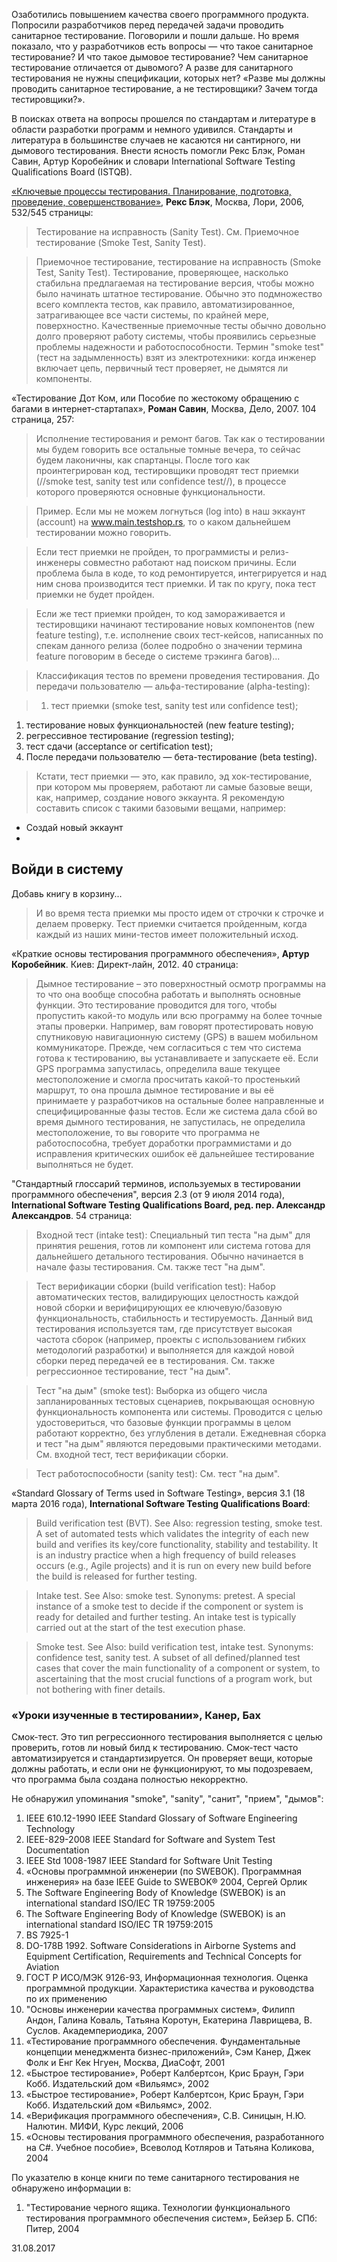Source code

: Озаботились повышением качества своего программного продукта. Попросили разработчиков перед передачей задачи проводить санитарное тестирование. Поговорили и пошли дальше. Но время показало, что у разработчиков есть вопросы — что такое санитарное тестирование? И что такое дымовое тестирование? Чем санитарное тестирование отличается от дывомого? А разве для санитарного тестирования не нужны спецификации, которых нет? «Разве мы должны проводить санитарное тестирование, а не тестировщики? Зачем тогда тестировщики?».

В поисках ответа на вопросы прошелся по стандартам и литературе в области разработки программ и немного удивился. Стандарты и литература в большинстве случаев не касаются ни сантирного, ни дымового тестирования. Внести ясность помогли Рекс Блэк, Роман Савин, Артур Коробейник и словари International Software Testing Qualifications Board (ISTQB).

[«Ключевые процессы тестирования. Планирование, подготовка, проведение, совершенствование»](https://www.piter.com/product/kak-testiruyut-v-google), **Рекс Блэк**, Москва, Лори, 2006, 532/545 страницы:

> Тестирование на исправность (Sanity Test). См. Приемочное тестирование (Smoke Test, Sanity Test).

> Приемочное тестирование, тестирование на исправность (Smoke Test, Sanity Test). Тестирование, проверяющее, насколько стабильна предлагаемая на тестирование версия, чтобы можно было начинать штатное тестирование. Обычно это подмножество всего комплекта тестов, как правило, автоматизированное, затрагивающее все части системы, по крайней мере, поверхностно. Качественные приемочные тесты обычно довольно долго проверяют работу системы, чтобы проявились серьезные проблемы надежности и работоспособности. Термин "smoke test" (тест на задымленность) взят из электротехники: когда инженер включает цепь, первичный тест проверяет, не дымятся ли компоненты.

«Тестирование Дот Ком, или Пособие по жестокому обращению с багами в интернет-стартапах», **Роман Савин**, Москва, Дело, 2007. 104 страница, 257:
> Исполнение тестирования и ремонт багов. Так как о тестировании мы будем говорить все остальные томные вечера, то сейчас будем лаконичны, как спартанцы. После того как проинтегрирован код, тестировщики проводят тест приемки (//smoke test, sanity test или confidence test//), в процессе которого проверяются основные функциональности.

> Пример. Если мы не можем логнуться (log into) в наш эккаунт (account) на www.main.testshop.rs, то о каком дальнейшем тестировании можно говорить.

> Если тест приемки не пройден, то программисты и релиз-инженеры совместно работают над поиском причины. Если проблема была в коде, то код ремонтируется, интегрируется и над ним снова производится тест приемки. И так по кругу, пока тест приемки не будет пройден.

> Если же тест приемки пройден, то код замораживается и тестировщики начинают тестирование новых компонентов (new feature testing), т.е. исполнение своих тест-кейсов, написанных по спекам данного релиза (более подробно о значении термина feature поговорим в беседе о системе трэкинга багов)...

> Классификация тестов по времени проведения тестирования. До передачи пользователю — альфа-тестирование (alpha-testing):

> 1. тест приемки (smoke test, sanity test или confidence test);
1. тестирование новых функциональностей (new feature testing);
1. регрессивное тестирование (regression testing);
1. тест сдачи (acceptance or certification test);
1. После передачи пользователю — бета-тестирование (beta testing).

> Кстати, тест приемки — это, как правило, эд хок-тестирование, при котором мы проверяем, работают ли самые базовые вещи, как, например, создание нового эккаунта. Я рекомендую составить список с такими базовыми вещами, например:
- Создай новый эккаунт
- Войди в систему
- Добавь книгу в корзину...

> И во время теста приемки мы просто идем от строчки к строчке и делаем проверку. Тест приемки считается пройденным, когда каждый из наших мини-тестов имеет положительный исход.

«Краткие основы тестирования программного обеспечения», **Артур Коробейник**. Киев: Директ-лайн, 2012. 40 страница:

> Дымное тестирование – это поверхностный осмотр программы на то что она вообще способна работать и выполнять основные функции. Это тестирование проводится для того, чтобы пропустить какой-то модуль или всю программу на более точные этапы проверки. Например, вам говорят протестировать новую спутниковую навигационную систему (GPS) в вашем мобильном коммуникаторе. Прежде, чем согласиться с тем что система готова к тестированию, вы устанавливаете и запускаете её. Если GPS программа запустилась, определила ваше текущее местоположение и смогла просчитать какой-то простенький маршрут, то она прошла дымное тестирование и вы её принимаете у разработчиков на остальные более направленные и специфицированные фазы тестов. Если же система дала сбой во время дымного тестирования, не запустилась, не определила местоположение, то вы говорите что программа не работоспособна, требует доработки программистами и до исправления критических ошибок её дальнейшее тестирование выполняться не будет.

"Стандартный глоссарий терминов, используемых в тестировании программного обеспечения", версия 2.3 (от 9 июля 2014 года), **International Software Testing Qualifications Board, ред. пер. Александр Александров**. 54 страница:
> Входной тест (intake test): Специальный тип теста "на дым" для принятия решения, готов ли компонент или система готова для дальнейшего детального тестирования. Обычно начинается в начале фазы тестирования. См. также тест "на дым".

> Тест верификации сборки (build verification test): Набор автоматических тестов, валидирующих целостность каждой новой сборки и верифицирующих ее ключевую/базовую функциональность, стабильность и тестируемость. Данный вид тестирования используется там, где присутствует высокая частота сборок (например, проекты с использованием гибких методологий разработки) и выполняется для каждой новой сборки перед передачей ее в тестирования. См. также регрессионное тестирование, тест "на дым".

> Тест "на дым" (smoke test): Выборка из общего числа запланированных тестовых сценариев, покрывающая основную функциональность компонента или системы. Проводится с целью удостовериться, что базовые функции программы в целом работают корректно, без углубления в детали. Ежедневная сборка и тест "на дым" являются передовыми практическими методами. См. входной тест, тест верификации сборки.

> Тест работоспособности (sanity test): См. тест "на дым".

«Standard Glossary of Terms used in Software Testing», версия 3.1 (18 марта 2016 года), **International Software Testing Qualifications Board**:
> Build verification test (BVT). See Also: regression testing, smoke test. A set of automated tests which validates the integrity of each new build and verifies its key/core functionality, stability and testability. It is an industry practice when a high frequency of build releases occurs (e.g., Agile projects) and it is run on every new build before the build is released for further testing.

> Intake test. See Also: smoke test. Synonyms: pretest. A special instance of a smoke test to decide if the component or system is ready for detailed and further testing. An intake test is typically carried out at the start of the test execution phase.

> Smoke test. See Also: build verification test, intake test. Synonyms: confidence test, sanity test. A subset of all defined/planned test cases that cover the main functionality of a component or system, to ascertaining that the most crucial functions of a program work, but not bothering with finer details.

### «Уроки изученные в тестировании», Канер, Бах

Смок-тест. Это тип регрессионного тестирования выполняется с целью проверить, готов ли новый билд к тестированию. Смок-тест часто автоматизируется и стандартизируется. Он проверяет вещи, которые должны работать, и если они не функционируют, то мы подозреваем, что программа была создана полностью некорректно.

Не обнаружил упоминания "smoke", "sanity", "санит", "прием", "дымов":

1. IEEE 610.12-1990 IEEE Standard Glossary of Software Engineering Technology
1. IEEE-829-2008 IEEE Standard for Software and System Test Documentation
1. IEEE Std 1008-1987 IEEE Standard for Software Unit Testing
1. «Основы программной инженерии (по SWEBOK). Программная инженерия» на базе IEEE Guide to SWEBOK® 2004, Сергей Орлик
1. The Software Engineering Body of Knowledge (SWEBOK) is an international standard ISO/IEC TR 19759:2005
1. The Software Engineering Body of Knowledge (SWEBOK) is an international standard ISO/IEC TR 19759:2015
1. BS 7925-1
1. DO-178B 1992. Software Considerations in Airborne Systems and Equipment Certification, Requirements and Technical Concepts for Aviation
1. ГОСТ Р ИСО/МЭК 9126-93, Информационная технология. Оценка программной продукции. Характеристика качества и руководства по их применению
1. "Основы инженерии качества программных систем», Филипп Андон, Галина Коваль, Татьяна Коротун, Екатерина Лаврищева, В. Суслов. Академпериодика, 2007
1. «Тестирование программного обеспечения. Фундаментальные концепции менеджмента бизнес-приложений», Сэм Канер, Джек Фолк и Енг Кек Нгуен, Москва, ДиаСофт, 2001
1. «Быстрое тестирование», Роберт Калбертсон, Крис Браун, Гэри Кобб. Издательский дом «Вильямс», 2002
1. «Быстрое тестирование», Роберт Калбертсон, Крис Браун, Гэри Кобб. Издательский дом «Вильямс», 2002.
1. «Верификация программного обеспечения», С.В. Синицын, Н.Ю. Налютин. МИФИ, Курс лекций, 2006
1. «Основы тестирования программного обеспечения, разработанного на C#. Учебное пособие», Всеволод Котляров и Татьяна Коликова, 2004

По указателю в конце книги по теме санитарного тестирования не обнаружено информации в:
1. "Тестирование черного ящика. Технологии функционального тестирования программного обеспечения систем», Бейзер Б. СПб: Питер, 2004

31.08.2017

> What needs to be done
Every line from the data above that contains "программной" must appear in the answer.

> Response
1. «Основы программной инженерии (по SWEBOK). Программная инженерия» на базе IEEE Guide to SWEBOK® 2004, Сергей Орлик
1. ГОСТ Р ИСО/МЭК 9126-93, Информационная технология. Оценка программной продукции. Характеристика качества и руководства по их применению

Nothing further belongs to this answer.